• [Goal of the exercise]: Below are the entries; return every line among them that holds the word "Office".

(Stored data)
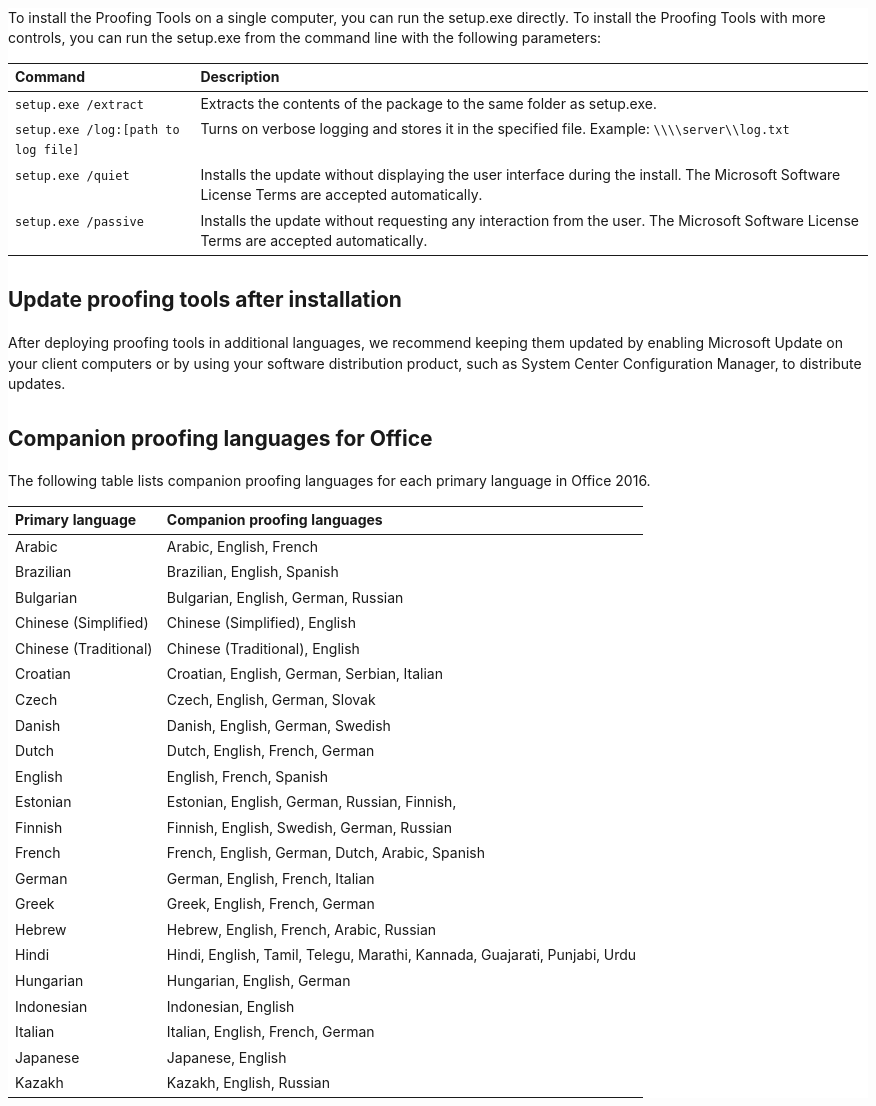 To install the Proofing Tools on a single computer, you can run the setup.exe directly. To install the Proofing Tools with more controls, you can run the setup.exe from the command line with the following parameters:
  
|**Command**|**Description**|
|:-----|:-----|
| `setup.exe /extract` <br/> |Extracts the contents of the package to the same folder as setup.exe.  <br/> |
| `setup.exe /log:[path to log file]` <br/> |Turns on verbose logging and stores it in the specified file. Example:  `\\\\server\\log.txt` <br/> |
| `setup.exe /quiet` <br/> |Installs the update without displaying the user interface during the install. The Microsoft Software License Terms are accepted automatically.  <br/> |
| `setup.exe /passive` <br/> |Installs the update without requesting any interaction from the user. The Microsoft Software License Terms are accepted automatically.  <br/> |
   
## Update proofing tools after installation

After deploying proofing tools in additional languages, we recommend keeping them updated by enabling Microsoft Update on your client computers or by using your software distribution product, such as System Center Configuration Manager, to distribute updates.
  
## Companion proofing languages for Office

The following table lists companion proofing languages for each primary language in Office 2016.
  
|**Primary language**|**Companion proofing languages**|
|:-----|:-----|
|Arabic  <br/> |Arabic, English, French  <br/> |
|Brazilian  <br/> |Brazilian, English, Spanish  <br/> |
|Bulgarian  <br/> |Bulgarian, English, German, Russian  <br/> |
|Chinese (Simplified)  <br/> |Chinese (Simplified), English  <br/> |
|Chinese (Traditional)  <br/> |Chinese (Traditional), English  <br/> |
|Croatian  <br/> |Croatian, English, German, Serbian, Italian  <br/> |
|Czech  <br/> |Czech, English, German, Slovak  <br/> |
|Danish  <br/> |Danish, English, German, Swedish  <br/> |
|Dutch  <br/> |Dutch, English, French, German  <br/> |
|English  <br/> |English, French, Spanish  <br/> |
|Estonian  <br/> |Estonian, English, German, Russian, Finnish,  <br/> |
|Finnish  <br/> |Finnish, English, Swedish, German, Russian  <br/> |
|French  <br/> |French, English, German, Dutch, Arabic, Spanish  <br/> |
|German  <br/> |German, English, French, Italian  <br/> |
|Greek  <br/> |Greek, English, French, German  <br/> |
|Hebrew  <br/> |Hebrew, English, French, Arabic, Russian  <br/> |
|Hindi  <br/> |Hindi, English, Tamil, Telegu, Marathi, Kannada, Guajarati, Punjabi, Urdu  <br/> |
|Hungarian  <br/> |Hungarian, English, German  <br/> |
|Indonesian  <br/> |Indonesian, English  <br/> |
|Italian  <br/> |Italian, English, French, German  <br/> |
|Japanese  <br/> |Japanese, English  <br/> |
|Kazakh  <br/> |Kazakh, English, Russian  <br/> |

• [Finished exercise]:
## Companion proofing languages for Office
The following table lists companion proofing languages for each primary language in Office 2016.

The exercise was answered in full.